Kahl: Absolutely. And Dr. Wolchok, or Dr. Pavlick maybe even, Is there any word on the drug dostarlimab in relation to melanoma especially stage 4 disease?
Wolchok: Dostarlimab is in this class of anti-PD-1 drugs. It's not clear to me that it's different from (Keytruda [pembrolizumab]) or (Opdivo [ipilimumab]) which are both approved to treat melanoma or (Libtayo [cemiplimab]), which is approved to treat squamous cell cancer. I think it got a lot of appropriate media attention because of a small study in people with rectal cancer, resulting from an inherited deficiency of the ability to correct random genetic damage, where all of the patients, which were 12, had complete responses, which is wonderful, but it's not clear that that result would have been different with another member of the same class of medicines, which folks with advanced skin cancer have access to already.
Kahl: Okay, great. And we just have time for one more question. Julie, I wondered if you could share with us any resources available at the Skin Cancer Foundation for our patients be able to maybe look up after today's summit?

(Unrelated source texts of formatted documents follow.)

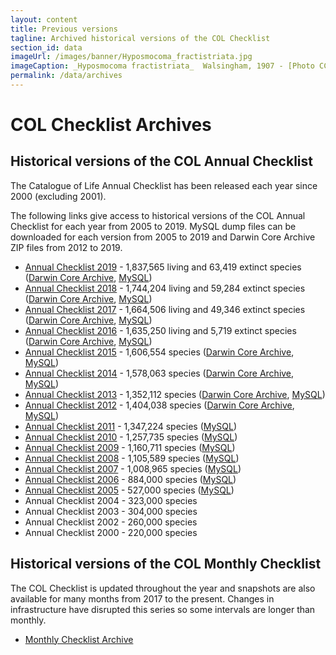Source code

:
 ```yaml
---
layout: content
title: Previous versions
tagline: Archived historical versions of the COL Checklist
section_id: data
imageUrl: /images/banner/Hyposmocoma_fractistriata.jpg    
imageCaption: _Hyposmocoma fractistriata_  Walsingham, 1907 - [Photo CC By Donald Hobern](https://www.flickr.com/photos/dhobern/13442602504)
permalink: /data/archives
---
```

# COL Checklist Archives

## Historical versions of the COL Annual Checklist
The Catalogue of Life Annual Checklist has been released each year since 2000 (excluding 2001).

The following links give access to historical versions of the COL Annual Checklist for each year from 2005 to 2019. MySQL dump files can be downloaded for each version from 2005 to 2019 and Darwin Core Archive ZIP files from 2012 to 2019.

* [Annual Checklist 2019](/annual-checklist/2019) - 1,837,565 living and 63,419 extinct species ([Darwin Core Archive](http://download.catalogueoflife.org/col/annual/2019_dwca.zip), [MySQL](http://download.catalogueoflife.org/col/annual/2019_mysql.sql.gz))
* [Annual Checklist 2018](/annual-checklist/2018) - 1,744,204 living and 59,284 extinct species ([Darwin Core Archive](http://download.catalogueoflife.org/col/annual/2018_dwca.zip), [MySQL](http://download.catalogueoflife.org/col/annual/2018_mysql.sql.gz))
* [Annual Checklist 2017](/annual-checklist/2017) - 1,664,506 living and 49,346 extinct species ([Darwin Core Archive](http://download.catalogueoflife.org/col/annual/2017_dwca.zip), [MySQL](http://download.catalogueoflife.org/col/annual/2017_mysql.sql.gz))
* [Annual Checklist 2016](/annual-checklist/2016) - 1,635,250 living and 5,719 extinct species ([Darwin Core Archive](http://download.catalogueoflife.org/col/annual/2016_dwca.zip), [MySQL](http://download.catalogueoflife.org/col/annual/2016_mysql.sql.gz))
* [Annual Checklist 2015](/annual-checklist/2015) - 1,606,554 species ([Darwin Core Archive](http://download.catalogueoflife.org/col/annual/2015_dwca.zip), [MySQL](http://download.catalogueoflife.org/col/annual/2015_mysql.sql.gz))
* [Annual Checklist 2014](/annual-checklist/2014) - 1,578,063 species ([Darwin Core Archive](http://download.catalogueoflife.org/col/annual/2014_dwca.zip), [MySQL](http://download.catalogueoflife.org/col/annual/2014_mysql.sql.gz))
* [Annual Checklist 2013](/annual-checklist/2013) - 1,352,112 species ([Darwin Core Archive](http://download.catalogueoflife.org/col/annual/2013_dwca.zip), [MySQL](http://download.catalogueoflife.org/col/annual/2013_mysql.sql.gz))
* [Annual Checklist 2012](/annual-checklist/2012) - 1,404,038 species ([Darwin Core Archive](http://download.catalogueoflife.org/col/annual/2012_dwca.zip), [MySQL](http://download.catalogueoflife.org/col/annual/2012_mysql.sql.gz))
* [Annual Checklist 2011](/annual-checklist/2011) - 1,347,224 species ([MySQL](http://download.catalogueoflife.org/col/annual/2011_mysql.sql.gz))
* [Annual Checklist 2010](/annual-checklist/2010) - 1,257,735 species ([MySQL](http://download.catalogueoflife.org/col/annual/2010_mysql.sql.gz))
* [Annual Checklist 2009](/annual-checklist/2009) - 1,160,711 species ([MySQL](http://download.catalogueoflife.org/col/annual/2009_mysql.sql.gz))
* [Annual Checklist 2008](/annual-checklist/2008) - 1,105,589 species ([MySQL](http://download.catalogueoflife.org/col/annual/2008_mysql.sql.gz))
* [Annual Checklist 2007](/annual-checklist/2007) - 1,008,965 species ([MySQL](http://download.catalogueoflife.org/col/annual/2007_mysql.sql.gz))
* [Annual Checklist 2006](/annual-checklist/2006) - 884,000 species ([MySQL](http://download.catalogueoflife.org/col/annual/2006_mysql.sql.gz))
* [Annual Checklist 2005](/annual-checklist/2005) - 527,000 species ([MySQL](http://download.catalogueoflife.org/col/annual/2005_mysql.sql.gz))
* Annual Checklist 2004 - 323,000 species
* Annual Checklist 2003 - 304,000 species
* Annual Checklist 2002 - 260,000 species
* Annual Checklist 2000 - 220,000 species

## Historical versions of the COL Monthly Checklist

The COL Checklist is updated throughout the year and snapshots are also available for many months from 2017 to the present. Changes in infrastructure have disrupted this series so some intervals are longer than monthly.

* [Monthly Checklist Archive](https://download.catalogueoflife.org/col/monthly/)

Bain: You bet. Yes, we call ourselves a small but mighty foundation. We're less than 20 people, but we serve millions of people on our website, skincancer.org and through our public education materials, brochures, magazines, blog, and our events and, you know, campaigns. So it's all available out there. And I just want to say we also give research grants, and it's an honor to be on this panel with Dr. Wolchok, who we awarded a grant in 2011. For him to investigate. Ipilimumab with I think it was a BRAF inhibitor. And he's been such a pioneer in this field and making such a difference. And so every year we do we give research grants as well. And we focus on all the skin cancers. So yeah, it's a great honor to be on with our great presenters and topics today, it's my job to absorb information like this and then translate it out as a longtime former journalist. That's, that's what I do.
This transcription was edited for clarity.